Fleckenstein trinkt aus der Flasche, was will er mit Gernhardts Glas. Wo er doch von Adenauer noch persönlich gezeugt wurde. Fleckenstein kreist auf einem Hocker, tätlich ausschwenkend. Rumms, das saß. Ein Hämatom in nächster Zukunft. Zack. Leonie räumt den Tresen bis zur nächsten Ausfahrt. Was hat der Mann lange Arme. Fleckenstein entdeckt eine Dame ... in einer strikt auf Taille getrimmten Kostümjacke, in der sie wie in einem Mieder steckt, das, so will es die Raffinesse, an eine Rüstung erinnert. Mit ausgestellter Aufmerksamkeit und echter Unruhe verfolgt sie die Einstimmung. Enorm intensiv, findet sich die Dame. Fleckenstein rumpelt gleich mal hin, vorstellen muss er sich nicht. Sogar an der Copacabana hat ihn ein Milcheisfachverkäufer schon einmal mit einer lokalen Größe verwechselt. So ähnlich sieht Fleckenstein der Bedeutung an sich. Er schubst den links von der Dame vom Stuhl. Die Höflichkeit gebietet ihm zu sagen: „Das ist mein Platz. Fragen Sie das Fräulein am Tresen s'il vous please, Arschloch."
Die Dame zupft an sich herum, dabei sitzt alles tadellos. Zur Abwechslung wendet sie sich dem rückwärtigen Publikum zu, sie wühlt zugleich in ihrer Tasche. Ein Flakon ist ausgelaufen, Parfüm tränkt Leder. Fleckenstein schließt die Augen. Die Atmosphäre im bis auf den letzten Stuhl bemannten Raumflug soll ihn wie eh und je gefangen nehmen. Er ist so ein Kunstgenießer.
Noch werden Instrumente gestimmt. Oder ist das schon das Konzert?
Die Flugzeuge donnern als weiter, das Gernegroß steckt in der eisernen Klammer der Konzentration. So muss sich das nach dem Krieg angefühlt haben, als man mit Kohlen ins Theater. Im Tross des Russen war auch Sibirien angekommen.

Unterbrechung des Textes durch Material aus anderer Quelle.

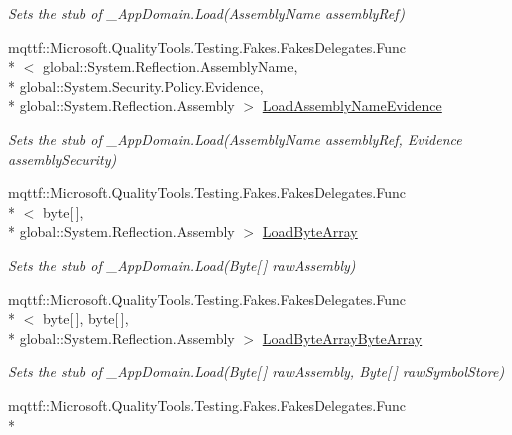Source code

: \begin{DoxyCompactItemize}
\begin{DoxyCompactList}\small\item\em Sets the stub of \-\_\-\-App\-Domain.\-Load(\-Assembly\-Name assembly\-Ref)\end{DoxyCompactList}\item 
mqttf\-::\-Microsoft.\-Quality\-Tools.\-Testing.\-Fakes.\-Fakes\-Delegates.\-Func\\*
$<$ global\-::\-System.\-Reflection.\-Assembly\-Name, \\*
global\-::\-System.\-Security.\-Policy.\-Evidence, \\*
global\-::\-System.\-Reflection.\-Assembly $>$ \hyperlink{class_system_1_1_fakes_1_1_stub___app_domain_a2540341ef26c1e2692afd68502f05a7b}{Load\-Assembly\-Name\-Evidence}
\begin{DoxyCompactList}\small\item\em Sets the stub of \-\_\-\-App\-Domain.\-Load(\-Assembly\-Name assembly\-Ref, Evidence assembly\-Security)\end{DoxyCompactList}\item 
mqttf\-::\-Microsoft.\-Quality\-Tools.\-Testing.\-Fakes.\-Fakes\-Delegates.\-Func\\*
$<$ byte\mbox{[}$\,$\mbox{]}, \\*
global\-::\-System.\-Reflection.\-Assembly $>$ \hyperlink{class_system_1_1_fakes_1_1_stub___app_domain_a79b5e3e1543875482277bdd4ee0cba0b}{Load\-Byte\-Array}
\begin{DoxyCompactList}\small\item\em Sets the stub of \-\_\-\-App\-Domain.\-Load(\-Byte\mbox{[}$\,$\mbox{]} raw\-Assembly)\end{DoxyCompactList}\item 
mqttf\-::\-Microsoft.\-Quality\-Tools.\-Testing.\-Fakes.\-Fakes\-Delegates.\-Func\\*
$<$ byte\mbox{[}$\,$\mbox{]}, byte\mbox{[}$\,$\mbox{]}, \\*
global\-::\-System.\-Reflection.\-Assembly $>$ \hyperlink{class_system_1_1_fakes_1_1_stub___app_domain_aeb6abbcfa938525c034468f5ac5af1b2}{Load\-Byte\-Array\-Byte\-Array}
\begin{DoxyCompactList}\small\item\em Sets the stub of \-\_\-\-App\-Domain.\-Load(\-Byte\mbox{[}$\,$\mbox{]} raw\-Assembly, Byte\mbox{[}$\,$\mbox{]} raw\-Symbol\-Store)\end{DoxyCompactList}\item 
mqttf\-::\-Microsoft.\-Quality\-Tools.\-Testing.\-Fakes.\-Fakes\-Delegates.\-Func\\*

\end{DoxyCompactItemize}
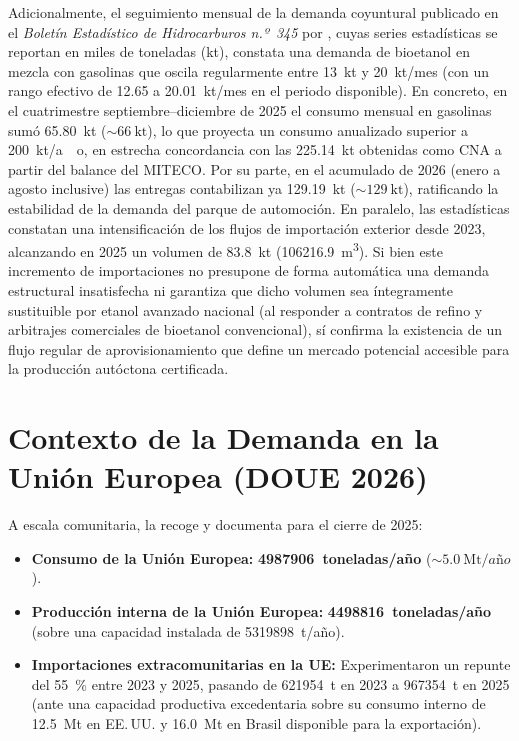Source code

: \documentclass{report}
\begin{document}
Adicionalmente, el seguimiento mensual de la demanda coyuntural publicado en el \textit{Boletín Estadístico de Hidrocarburos n.º~345} por \textcite{CORES2026}, cuyas series estadísticas se reportan en miles de toneladas (\si{\kilo\tonne}), constata una demanda de bioetanol en mezcla con gasolinas que oscila regularmente entre \SI{13}{\kilo\tonne} y \SI{20}{\kilo\tonne/mes} (con un rango efectivo de \num{12.65} a \SI{20.01}{\kilo\tonne/mes} en el periodo disponible). En concreto, en el cuatrimestre septiembre--diciembre de 2025 el consumo mensual en gasolinas sumó \SI{65.80}{\kilo\tonne} ($\sim \SI{66}{\kilo\tonne}$), lo que proyecta un consumo anualizado superior a \SI{200}{\kilo\tonne/ao}, en estrecha concordancia con las \SI{225.14}{\kilo\tonne} obtenidas como CNA a partir del balance del MITECO. Por su parte, en el acumulado de 2026 (enero a agosto inclusive) las entregas contabilizan ya \SI{129.19}{\kilo\tonne} ($\sim \SI{129}{\kilo\tonne}$), ratificando la estabilidad de la demanda del parque de automoción. En paralelo, las estadísticas constatan una intensificación de los flujos de importación exterior desde 2023, alcanzando en 2025 un volumen de \SI{83.8}{\kilo\tonne} (\SI{106216.9}{\cubic\meter}). Si bien este incremento de importaciones no presupone de forma automática una demanda estructural insatisfecha ni garantiza que dicho volumen sea íntegramente sustituible por etanol avanzado nacional (al responder a contratos de refino y arbitrajes comerciales de bioetanol convencional), sí confirma la existencia de un flujo regular de aprovisionamiento que define un mercado potencial accesible para la producción autóctona certificada.

\section{Contexto de la Demanda en la Unión Europea (DOUE 2026)}
A escala comunitaria, la \textcite[Considerandos~5, 9 y~10; Cuadro~1 y Nota~7]{DOUE2026} recoge y documenta para el cierre de 2025:
\begin{itemize}
    \item \textbf{Consumo de la Unión Europea:} \textbf{\num{4987906}~toneladas/año} ($\sim \SI{5.0}{\mega\tonne/a\text{\~{n}}o}$).
    \item \textbf{Producción interna de la Unión Europea:} \textbf{\num{4498816}~toneladas/año} (sobre una capacidad instalada de \num{5319898}~t/año).
    \item \textbf{Importaciones extracomunitarias en la UE:} Experimentaron un repunte del \SI{55}{\percent} entre 2023 y 2025, pasando de \num{621954}~t en 2023 a \num{967354}~t en 2025 (ante una capacidad productiva excedentaria sobre su consumo interno de \SI{12.5}{\mega\tonne} en EE.\,UU. y \SI{16.0}{\mega\tonne} en Brasil disponible para la exportación).
\end{itemize}
\end{document}
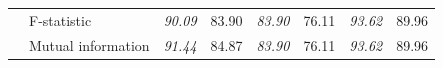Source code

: \documentclass{llncs}
\begin{document}
\begin{table}
\begin{tabular}{|r|l|p{1.2cm}|p{1.2cm}|p{1.2cm}|p{1.2cm}|p{1.2cm}|p{1.2cm}|}
                                                     & F-statistic                                           & \textit{90.09}                      & 83.90                              & \textit{83.90}                      & 76.11                              & \textit{93.62}                      & 89.96                              \\
                                                     & Mutual information                                    & \textit{91.44}                      & 84.87                              & \textit{83.90}                      & 76.11                              & \textit{93.62}                      & 89.96                          \\    

                                                     \hline                     
\end{tabular}
\end{table}
\end{document}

Fleckenstein schreit: „Merlot."
Die Leute klatschen, man scheint sich inzwischen sicher zu sein, dass die Veranstaltung angefangen hat. Folglich passt die Pause vorzüglich ins Bild. Manche vermuten den Abtritt im Kassenhäuschen, Fleckenstein schreit Merlot. Die Gebildeten halten das für einen französisch gefassten Kommentar.
So wie ich im totalen Dschumm der zweiten Halbzeit es sehe, hat das Gernegroß nie ausgesehen. Die gewölbte Decke mit den Segeln, die verschachtelten Tribünen, schwebenden Treppen und Brücken, die versetzten Wände und Balustraden: gibt es nicht an Ort und Stelle.
„Willste noch Merlot?" fragt Nasenschweiß den Freund. Ist kurz vor Mitternacht, gequalmt wird schon wieder seit zwei Stunden. Leonie kommt mit Merlot, für jeden ne Flasche, also drei. Wozu hat der Mensch zwei Arme? Fleckenstein legt einen Arm um Leonies Taille. Bis eben war er in Berlin.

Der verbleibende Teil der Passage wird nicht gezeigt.